In Henderson’s case, the California Court of Appeal, relying on Prieto, recognized that the trial court erred in instructing'the jury with CALCRIM No. 376 but then applied a nonconstitutional standard to evaluate whether the error was harmless. In other words, the Court of Appeal failed to recognize the instructional error was of constitutional magnitude; this error amounts to an unreasonable application of clearly established federal law. 28 U.S.C. § 2254(d)(1); Francis, 471 U.S. at 314-15, 105 S.Ct. 1965.
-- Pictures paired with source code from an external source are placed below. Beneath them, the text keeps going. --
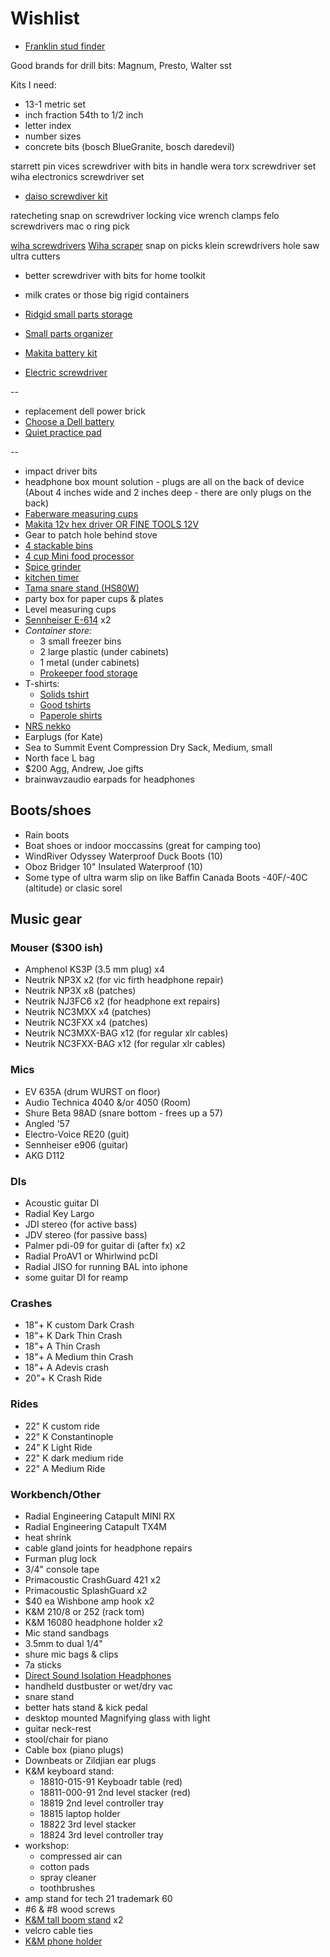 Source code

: # Wishlist

- [Franklin stud finder](https://www.amazon.ca/dp/B0064EICKG?linkCode=gs2&tag=basthu-20)



Good brands for drill bits: Magnum, Presto, Walter sst

Kits I need:

- 13-1 metric set
- inch fraction 54th to 1/2 inch
- letter index
- number sizes
- concrete bits (bosch BlueGranite, bosch daredevil)


starrett pin vices
screwdriver with bits in handle
wera torx screwdriver set
wiha electronics screwdriver set

- [daiso screwdiver kit](https://www.amazon.com/Daiso-Japan-Jewelers-Precision-Screwdriver/dp/B00KY6T8FS)


ratecheting snap on screwdriver
locking vice wrench
clamps
felo screwdrivers
mac o ring pick

[wiha screwdrivers](https://www.wihatools.ca/screwdrivers)
[Wiha scraper](https://www.wihatools.ca/universal-razor-edged-scraper-softfinishr-handle-with-replacement-blades)
snap on picks
klein screwdrivers
hole saw ultra cutters
- better screwdriver with bits for home toolkit


- milk crates or those big rigid containers
- [Ridgid small parts storage](https://www.homedepot.ca/product/ridgid-pro-system-gear-10-compartment-small-parts-organizer/1001386507)
- [Small parts organizer](https://www.homedepot.ca/product/hdx-interlocking-small-parts-organizer-with-adjustable-compartments-3-pack-/1001160858)
- [Makita battery kit](https://www.homedepot.com/p/Makita-18-Volt-LXT-Lithium-Ion-High-Capacity-Battery-Pack-5-0Ah-with-LED-Charge-Level-Indicator-2-Pack-BL1850B-2/206609332)
- [Electric screwdriver](https://www.amazon.ca/Makita-DF001DW-Cordless-Screwdriver-Accessory/dp/B01NC1VO3Q/ref=sr_1_6)

--

- replacement dell power brick
- [Choose a Dell battery](http://www.laptopcharge.ca/category/search/dell/xps+13+9360.aspx)
- [Quiet practice pad](https://www.timpano-percussion.com/us/prologix-pad-de-pratique-prologix-marksman-dual-12.html)

--

- impact driver bits
- headphone box mount solution - plugs are all on the back of device (About 4 inches wide and 2 inches deep - there are only plugs on the back)
- [Faberware measuring cups](https://www.amazon.ca/Farberware-Color-Measuring-Mixed-Colors/dp/B005NKJX6Y/)
- [Makita 12v hex driver OR FINE TOOLS 12V](https://www.makita.ca/index2.php?event=tool&id=3022&catid=2)
- Gear to patch hole behind stove
- [4 stackable bins](https://homedepot.ca/product/husky-12-inch-stackable-click-bin-in-grey/1000752012)
- [4 cup Mini food processor](https://www.amazon.ca/Cuisinart-CH-4BKC-Elite-Mini-Chopper/dp/B003WH9ID8/ref=dp_ob_title_kitchen)
- [Spice grinder](https://www.amazon.com/KRUPS-Electric-Coffee-Grinder-Stainless/dp/B00004SPEU)
- [kitchen timer](https://www.amazon.ca/dp/B000095RCF?ots=1&linkCode=gs2&tag=figcanada-20)
- [Tama snare stand (HS80W)](https://www.timpano-percussion.com/us/pied-de-caisse-claire-tama-roadpro-hs80w.html?id=43102689)
- party box for paper cups & plates
- Level measuring cups
- [Sennheiser E-614](http://www.economik.com/sennheiser/e-614/) x2
- *Container store:*
  - 3 small freezer bins
  - 2 large plastic (under cabinets)
  - 1 metal (under cabinets)
  - [Prokeeper food storage](https://www.containerstore.com/s/kitchen/food-storage/prokeeper-1.5-qt.-brown-sugar-container/12d?productId=11004398)
- T-shirts:
  - [Solids tshirt](https://solids.bandcamp.com/merch)
  - [Good tshirts](https://us.kowtowclothing.com/)
  - [Paperole shirts](https://www.paperole.com/)
- [NRS nekko](https://www.nrs.com/product/47310.01/nrs-neko-blunt-knife)
- Earplugs (for Kate)
- Sea to Summit Event Compression Dry Sack, Medium, small
- North face L bag
- $200 Agg, Andrew, Joe gifts
- brainwavzaudio earpads for headphones

## Boots/shoes

- Rain boots
- Boat shoes or indoor moccassins (great for camping too)
- WindRiver Odyssey Waterproof Duck Boots (10)
- Oboz Bridger 10" Insulated Waterproof (10)
- Some type of ultra warm slip on like Baffin Canada Boots -40F/-40C (altitude) or clasic sorel

## Music gear

### Mouser ($300 ish)

- Amphenol KS3P (3.5 mm plug) x4
- Neutrik NP3X x2 (for vic firth headphone repair)
- Neutrik NP3X x8 (patches)
- Neutrik NJ3FC6 x2 (for headphone ext repairs)
- Neutrik NC3MXX x4 (patches)
- Neutrik NC3FXX x4 (patches)
- Neutrik NC3MXX-BAG x12 (for regular xlr cables)
- Neutrik NC3FXX-BAG x12 (for regular xlr cables)

### Mics

- EV 635A (drum WURST on floor)
- Audio Technica 4040 &/or 4050 (Room)
- Shure Beta 98AD (snare bottom - frees up a 57)
- Angled '57
- Electro-Voice RE20 (guit)
- Sennheiser e906 (guitar)
- AKG D112

### DIs

- Acoustic guitar DI
- Radial Key Largo
- JDI stereo (for active bass)
- JDV stereo (for passive bass)
- Palmer pdi-09 for guitar di (after fx) x2
- Radial ProAV1 or Whirlwind pcDI
- Radial JISO for running BAL into iphone
- some guitar DI for reamp

### Crashes

- 18"+ K custom Dark Crash
- 18"+ K Dark Thin Crash
- 18"+ A Thin Crash
- 18"+ A Medium thin Crash
- 18"+ A Adevis crash
- 20"+ K Crash Ride

### Rides

- 22" K custom ride
- 22" K Constantinople
- 24" K Light Ride
- 22" K dark medium ride
- 22" A Medium Ride

### Workbench/Other

- Radial Engineering Catapult MINI RX
- Radial Engineering Catapult TX4M
- heat shrink
- cable gland joints for headphone repairs
- Furman plug lock
- 3/4" console tape
- Primacoustic CrashGuard 421 x2
- Primacoustic SplashGuard x2
- $40 ea Wishbone amp hook x2
- K&M 210/8 or 252 (rack tom)
- K&M 16080 headphone holder x2
- Mic stand sandbags
- 3.5mm to dual 1/4"
- shure mic bags & clips
- 7a sticks
- [Direct Sound Isolation Headphones](https://www.extremeheadphones.com/product-page/ex29-plus)
- handheld dustbuster or wet/dry vac
- snare stand
- better hats stand & kick pedal
- desktop mounted Magnifying glass with light
- guitar neck-rest
- stool/chair for piano
- Cable box (piano plugs)
- Downbeats or Zildjian ear plugs
- K&M keyboard stand:
  - 18810-015-91 Keyboadr table (red)
  - 18811-000-91 2nd level stacker (red)
  - 18819 2nd level controller tray
  - 18815 laptop holder
  - 18822 3rd level stacker
  - 18824 3rd level controller tray
- workshop:
  - compressed air can
  - cotton pads
  - spray cleaner
  - toothbrushes
- amp stand for tech 21 trademark 60
- #6 & #8 wood screws
- [K&M tall boom stand](http://www.economik.com/km/21021-black/) x2
- velcro cable ties
- [K&M phone holder](https://www.amazon.ca/dp/B00AF65OBE?tag=marcpric08-21)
In light of the overwhelming evidence against Henderson and the insignificant role the stolen property evidence played at trial, however, we cannot say that the instructional error had a “substantial and injurious effect or influence” on the jury’s verdict. Brecht v. Abrahamson, 507 U.S. 619, 637-38, 113 S.Ct. 1710, 123 L.Ed.2d 353 (1993). The evidence against Henderson included: (1) testimony that Henderson brought her daughter to meet the Hawkses to put them at ease; (2) phone records showing that Henderson was in frequent contact with her husband while the power of attorney form was edited on their computer and on the day of the murder; (3) Henderson’s statements to relatives and a real estate agent before the murder that she was expecting to receive a large amount of money and a yacht; (4) Henderson’s involvement in post-crime actions of attempting to access the Hawkses’ bank account, orchestrating a sham sale of the yacht, and calling Thomas Hawks’s brother; and (5) evidence that Henderson was aware that her husband previously killed a man.
Therefore, we affirm the district court’s denial of Henderson’s 28 U.S.C. § 2254 petition.
AFFIRMED.1
This disposition is not appropriate for publication and is not precedent except as provided by 9th Cir. R. 36-3.